Aber wieder treibt es mich zu weit fort von dem, was mir eigentlich durch den Kopf geht an diesem Mittwochmorgen Mitte März 2020. Ich habe heute Nacht zum ersten Mal in diesem Jahr bei offenem Fenster geschlafen; Frostbeule, die ich bin, ist das immer ein großer Schritt. Und ich hatte dezent dystopische Albträumen. Aus denen ich – wie im Titel angekündigt – verblüffend fröhlich erwachte. Ich erwache immer dann, wenn es kurz vor hell ist, und für den Großteil des Jahres bleibe ich dann geduldig im Bett, damit die anderen drei Bewohner dieses Hauses, die es pünktlich verlassen müssen, das Bad für sich haben. Im Winter ist das kein Problem, im Frühling und Herbst schon, dann kollidieren meine und ihre Zeiten, während ich im Sommer lange vor ihnen fertig bin. Heute aber stand ich um sieben Uhr unter der Dusche, die Sonne schien durchs Fenster, es blüht überall, die Vögel singen, es ist herrlich.

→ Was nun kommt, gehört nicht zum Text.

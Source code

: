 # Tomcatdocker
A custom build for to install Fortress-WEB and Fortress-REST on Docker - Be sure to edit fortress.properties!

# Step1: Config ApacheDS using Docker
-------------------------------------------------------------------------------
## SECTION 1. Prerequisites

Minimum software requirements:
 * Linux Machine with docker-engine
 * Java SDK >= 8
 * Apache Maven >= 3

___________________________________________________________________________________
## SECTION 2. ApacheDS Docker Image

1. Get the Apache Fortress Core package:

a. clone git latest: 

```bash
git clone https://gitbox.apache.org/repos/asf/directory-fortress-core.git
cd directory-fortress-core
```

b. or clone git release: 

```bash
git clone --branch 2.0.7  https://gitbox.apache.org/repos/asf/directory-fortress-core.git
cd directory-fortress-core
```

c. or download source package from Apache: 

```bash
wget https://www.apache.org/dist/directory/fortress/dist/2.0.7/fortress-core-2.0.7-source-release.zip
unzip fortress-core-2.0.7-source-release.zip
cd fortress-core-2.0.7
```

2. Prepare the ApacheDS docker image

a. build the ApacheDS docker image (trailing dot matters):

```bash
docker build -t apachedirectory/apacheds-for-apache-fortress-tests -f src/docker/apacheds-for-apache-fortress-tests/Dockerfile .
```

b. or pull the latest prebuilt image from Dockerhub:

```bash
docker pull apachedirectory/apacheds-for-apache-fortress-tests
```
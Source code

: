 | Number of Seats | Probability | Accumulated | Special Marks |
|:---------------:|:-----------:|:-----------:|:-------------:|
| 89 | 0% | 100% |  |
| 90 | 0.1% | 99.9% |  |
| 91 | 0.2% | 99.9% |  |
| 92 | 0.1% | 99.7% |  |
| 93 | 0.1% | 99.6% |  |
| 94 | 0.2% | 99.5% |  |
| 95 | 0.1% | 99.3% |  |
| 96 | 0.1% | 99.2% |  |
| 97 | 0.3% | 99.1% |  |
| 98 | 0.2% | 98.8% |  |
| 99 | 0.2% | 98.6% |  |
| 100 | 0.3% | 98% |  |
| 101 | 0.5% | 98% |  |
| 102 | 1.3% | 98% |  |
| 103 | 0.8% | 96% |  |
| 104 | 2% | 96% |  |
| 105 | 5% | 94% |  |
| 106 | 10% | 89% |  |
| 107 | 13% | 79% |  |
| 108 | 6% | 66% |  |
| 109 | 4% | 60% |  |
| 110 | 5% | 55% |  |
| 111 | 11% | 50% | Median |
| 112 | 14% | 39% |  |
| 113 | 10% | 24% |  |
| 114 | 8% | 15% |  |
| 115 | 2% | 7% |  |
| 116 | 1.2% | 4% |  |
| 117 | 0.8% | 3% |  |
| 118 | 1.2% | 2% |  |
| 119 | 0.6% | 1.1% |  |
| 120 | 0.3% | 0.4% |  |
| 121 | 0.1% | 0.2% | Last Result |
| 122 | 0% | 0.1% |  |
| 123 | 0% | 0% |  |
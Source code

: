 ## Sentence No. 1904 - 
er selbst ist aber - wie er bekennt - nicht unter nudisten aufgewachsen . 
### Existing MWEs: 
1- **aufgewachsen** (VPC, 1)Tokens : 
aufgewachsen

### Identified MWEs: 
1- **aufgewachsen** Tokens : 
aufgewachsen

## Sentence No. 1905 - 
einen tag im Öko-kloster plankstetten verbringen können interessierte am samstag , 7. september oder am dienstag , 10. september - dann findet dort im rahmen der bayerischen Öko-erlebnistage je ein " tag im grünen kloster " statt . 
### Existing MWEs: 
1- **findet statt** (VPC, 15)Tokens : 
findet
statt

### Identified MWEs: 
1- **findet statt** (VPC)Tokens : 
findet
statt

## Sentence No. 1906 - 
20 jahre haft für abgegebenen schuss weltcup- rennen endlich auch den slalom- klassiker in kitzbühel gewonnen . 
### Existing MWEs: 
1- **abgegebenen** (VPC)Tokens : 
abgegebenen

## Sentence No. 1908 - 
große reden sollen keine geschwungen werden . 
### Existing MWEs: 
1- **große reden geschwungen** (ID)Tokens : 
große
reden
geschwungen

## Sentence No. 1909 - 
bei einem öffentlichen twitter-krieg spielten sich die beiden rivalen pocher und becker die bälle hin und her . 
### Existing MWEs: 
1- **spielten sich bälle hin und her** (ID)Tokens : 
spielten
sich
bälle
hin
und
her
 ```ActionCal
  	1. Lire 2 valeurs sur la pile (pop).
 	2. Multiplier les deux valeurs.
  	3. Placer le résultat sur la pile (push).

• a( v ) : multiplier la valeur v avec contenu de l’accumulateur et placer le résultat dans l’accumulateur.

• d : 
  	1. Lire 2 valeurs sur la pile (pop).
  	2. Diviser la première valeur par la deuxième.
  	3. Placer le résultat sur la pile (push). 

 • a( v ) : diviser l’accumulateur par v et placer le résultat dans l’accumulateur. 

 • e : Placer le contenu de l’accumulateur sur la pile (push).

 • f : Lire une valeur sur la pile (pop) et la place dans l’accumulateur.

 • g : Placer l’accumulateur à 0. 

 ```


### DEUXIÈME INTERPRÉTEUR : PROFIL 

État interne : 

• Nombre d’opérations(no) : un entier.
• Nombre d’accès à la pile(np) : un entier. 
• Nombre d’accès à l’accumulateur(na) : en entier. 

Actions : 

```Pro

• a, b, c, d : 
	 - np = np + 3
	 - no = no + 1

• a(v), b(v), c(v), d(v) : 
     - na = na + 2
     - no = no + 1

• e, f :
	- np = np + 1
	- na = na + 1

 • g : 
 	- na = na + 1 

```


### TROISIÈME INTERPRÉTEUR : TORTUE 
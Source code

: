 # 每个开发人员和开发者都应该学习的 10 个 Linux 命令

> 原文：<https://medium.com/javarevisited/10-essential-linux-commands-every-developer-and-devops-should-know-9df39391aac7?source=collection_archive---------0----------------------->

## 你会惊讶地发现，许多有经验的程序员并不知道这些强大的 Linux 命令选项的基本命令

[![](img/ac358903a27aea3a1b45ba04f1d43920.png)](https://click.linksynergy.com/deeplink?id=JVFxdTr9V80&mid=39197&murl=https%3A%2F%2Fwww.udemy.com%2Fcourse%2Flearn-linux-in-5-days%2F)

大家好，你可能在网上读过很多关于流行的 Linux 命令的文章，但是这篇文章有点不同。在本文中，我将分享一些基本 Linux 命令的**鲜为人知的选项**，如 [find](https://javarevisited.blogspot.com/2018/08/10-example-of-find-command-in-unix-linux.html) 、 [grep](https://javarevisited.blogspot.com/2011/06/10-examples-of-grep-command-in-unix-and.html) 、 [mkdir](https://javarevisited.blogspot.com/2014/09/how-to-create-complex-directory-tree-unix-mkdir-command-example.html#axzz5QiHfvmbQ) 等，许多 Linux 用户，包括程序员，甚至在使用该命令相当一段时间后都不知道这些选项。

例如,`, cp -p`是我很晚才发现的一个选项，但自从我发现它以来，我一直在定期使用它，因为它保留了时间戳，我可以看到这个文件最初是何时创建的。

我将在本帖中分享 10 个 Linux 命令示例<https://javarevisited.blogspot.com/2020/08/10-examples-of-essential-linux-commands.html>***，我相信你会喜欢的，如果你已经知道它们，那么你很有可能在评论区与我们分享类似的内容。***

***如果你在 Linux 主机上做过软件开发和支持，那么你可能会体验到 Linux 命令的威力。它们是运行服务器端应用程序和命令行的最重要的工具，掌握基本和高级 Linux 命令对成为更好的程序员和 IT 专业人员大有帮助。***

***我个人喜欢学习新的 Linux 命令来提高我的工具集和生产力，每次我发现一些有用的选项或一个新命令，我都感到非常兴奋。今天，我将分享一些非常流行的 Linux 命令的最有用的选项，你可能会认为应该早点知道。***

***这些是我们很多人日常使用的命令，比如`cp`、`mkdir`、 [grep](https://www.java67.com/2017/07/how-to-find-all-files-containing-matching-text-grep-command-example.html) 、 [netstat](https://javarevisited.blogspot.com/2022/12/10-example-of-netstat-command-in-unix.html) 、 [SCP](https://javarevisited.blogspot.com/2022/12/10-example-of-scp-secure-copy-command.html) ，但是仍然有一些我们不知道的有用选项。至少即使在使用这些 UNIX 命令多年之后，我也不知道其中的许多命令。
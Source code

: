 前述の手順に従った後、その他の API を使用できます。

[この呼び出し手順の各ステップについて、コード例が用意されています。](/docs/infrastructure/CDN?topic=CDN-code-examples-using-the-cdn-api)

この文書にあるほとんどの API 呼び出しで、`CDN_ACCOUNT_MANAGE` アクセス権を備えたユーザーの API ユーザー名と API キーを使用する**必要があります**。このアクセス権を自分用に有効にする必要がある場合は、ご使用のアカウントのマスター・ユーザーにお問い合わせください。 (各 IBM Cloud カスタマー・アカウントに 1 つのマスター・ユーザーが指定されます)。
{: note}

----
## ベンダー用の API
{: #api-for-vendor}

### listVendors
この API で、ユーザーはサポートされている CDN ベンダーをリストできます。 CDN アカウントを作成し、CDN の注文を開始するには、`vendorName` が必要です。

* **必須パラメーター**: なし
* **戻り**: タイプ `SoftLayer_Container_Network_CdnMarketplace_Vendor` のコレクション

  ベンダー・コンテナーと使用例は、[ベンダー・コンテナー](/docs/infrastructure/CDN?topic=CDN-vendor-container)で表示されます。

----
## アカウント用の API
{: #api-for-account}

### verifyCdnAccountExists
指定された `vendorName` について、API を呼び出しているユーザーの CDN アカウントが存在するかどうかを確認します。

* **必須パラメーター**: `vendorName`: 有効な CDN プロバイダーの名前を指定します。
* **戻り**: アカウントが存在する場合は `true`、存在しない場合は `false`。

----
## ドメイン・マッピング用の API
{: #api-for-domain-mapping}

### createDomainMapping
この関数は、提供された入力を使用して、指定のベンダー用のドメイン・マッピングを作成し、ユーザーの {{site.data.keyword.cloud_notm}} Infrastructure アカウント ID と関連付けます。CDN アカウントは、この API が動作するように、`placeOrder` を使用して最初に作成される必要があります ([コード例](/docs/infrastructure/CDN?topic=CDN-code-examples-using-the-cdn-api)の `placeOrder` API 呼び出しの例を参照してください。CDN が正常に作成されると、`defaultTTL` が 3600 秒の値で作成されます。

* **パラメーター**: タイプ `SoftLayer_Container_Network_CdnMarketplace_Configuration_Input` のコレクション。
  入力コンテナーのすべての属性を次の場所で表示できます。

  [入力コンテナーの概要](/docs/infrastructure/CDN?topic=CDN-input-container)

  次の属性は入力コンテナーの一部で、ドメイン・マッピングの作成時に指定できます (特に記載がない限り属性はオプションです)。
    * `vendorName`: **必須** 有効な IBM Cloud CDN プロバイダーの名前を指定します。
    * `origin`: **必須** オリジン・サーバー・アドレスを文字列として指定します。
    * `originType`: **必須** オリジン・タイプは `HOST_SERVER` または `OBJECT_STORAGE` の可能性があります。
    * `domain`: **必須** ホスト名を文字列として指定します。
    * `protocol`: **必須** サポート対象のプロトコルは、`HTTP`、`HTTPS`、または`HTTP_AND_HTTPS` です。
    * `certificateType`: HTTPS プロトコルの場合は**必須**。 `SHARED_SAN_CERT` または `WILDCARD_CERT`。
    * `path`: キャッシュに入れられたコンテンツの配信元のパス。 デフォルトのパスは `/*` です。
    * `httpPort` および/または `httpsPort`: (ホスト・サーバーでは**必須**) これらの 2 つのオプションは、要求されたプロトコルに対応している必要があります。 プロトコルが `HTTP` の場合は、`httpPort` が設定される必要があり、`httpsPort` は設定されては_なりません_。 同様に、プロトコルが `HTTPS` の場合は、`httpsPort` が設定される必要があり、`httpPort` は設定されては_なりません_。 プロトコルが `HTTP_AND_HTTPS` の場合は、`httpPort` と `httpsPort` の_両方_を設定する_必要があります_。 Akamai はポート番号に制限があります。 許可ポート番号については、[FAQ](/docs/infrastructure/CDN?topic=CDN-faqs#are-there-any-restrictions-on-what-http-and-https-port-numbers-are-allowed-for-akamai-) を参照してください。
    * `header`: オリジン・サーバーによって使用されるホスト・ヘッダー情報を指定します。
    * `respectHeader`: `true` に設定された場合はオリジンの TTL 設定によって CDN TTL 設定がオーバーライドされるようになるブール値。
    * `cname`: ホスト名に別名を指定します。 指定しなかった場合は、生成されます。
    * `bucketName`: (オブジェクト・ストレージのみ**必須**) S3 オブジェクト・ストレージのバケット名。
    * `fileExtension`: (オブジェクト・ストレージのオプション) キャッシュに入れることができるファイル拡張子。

Und, so seltsam es klingt, das Herrliche daran ist die Gewissheit, nicht rauszumüssen, nichts zu verpassen, wenn ich drinnen bleibe, das tun zu dürfen, was ich immer schon am besten konnte: Mich im Haus zu beschäftigen und das ohne schlechtes Gewissen, sondern mit einem guten Gefühl. Dazu kommen – vor allem für mich Superpessimistin – positive Gedanken. Gedanken, die andere auch schon äußerten und mit Fakten untermauerten oder mit romantischen Gefühlen. Wie die Welt zwangsentschleunigt wird, wie in dieser Katastrophe Neues und Gutes entstehen kann und Falsches sich selbst vernichtet. Man sieht, wer Antworten hat in dieser Krise und wer nichts zu bieten hat, man denkt darüber nach, was wichtig ist und was künstlich und verkehrt sein könnte, man erlebt, wie jetzt schon das Klima aufatmet und Tiere sich Platz zurückerobern.
Doch nicht nur solche hehre Überlegungen kommen mir, sondern auch wirkliche Schaffenskraft und dabei mehr Ruhe. Ich werde jetzt gleich meinen vor einigen Wochen gekauften Schreibtisch abschleifen, damit das Arbeiten daran noch mehr Spaß bereitet. Ich lasse mir Zeit, bevor ich mit dem nächsten Olivero beginne, ich habe ohne schlechtes Gewissen noch einmal Cover und Klappentexte überarbeitet, ich genieße die kurzen Spaziergänge mit den Hunden wieder, wenn wir eine Viertelstunde um den Block gehen und dabei niemandem begegnen, ich fühle mich – vielleicht nur heute – ein wenig mehr bei mir angekommen, denn das ist eine Person, die ich doch auch sehr aus den Augen verloren hatte mit den Jahren. Klar, es wird bestimmt wieder Streit geben, wenn ich die Söhne an ihre Hausaufgaben zwingen muss und der Gatte wird wieder meinen, ich solle ihm keine Aufgaben geben, aber so what? Das ist einmal eine Situation, aus der man durchaus noch das Beste machen kann: Im Jetzt bleiben und lesen, Filme schauen, Sport machen, umräumen, alle Kleider anprobieren, aufmunternde Memes erstellen und verbreiten, mit Freundinnen telefonieren.
Bleibt bitte gesund und verfallt nicht in Panik. Und wenn ich das kann, dann auch jede andere.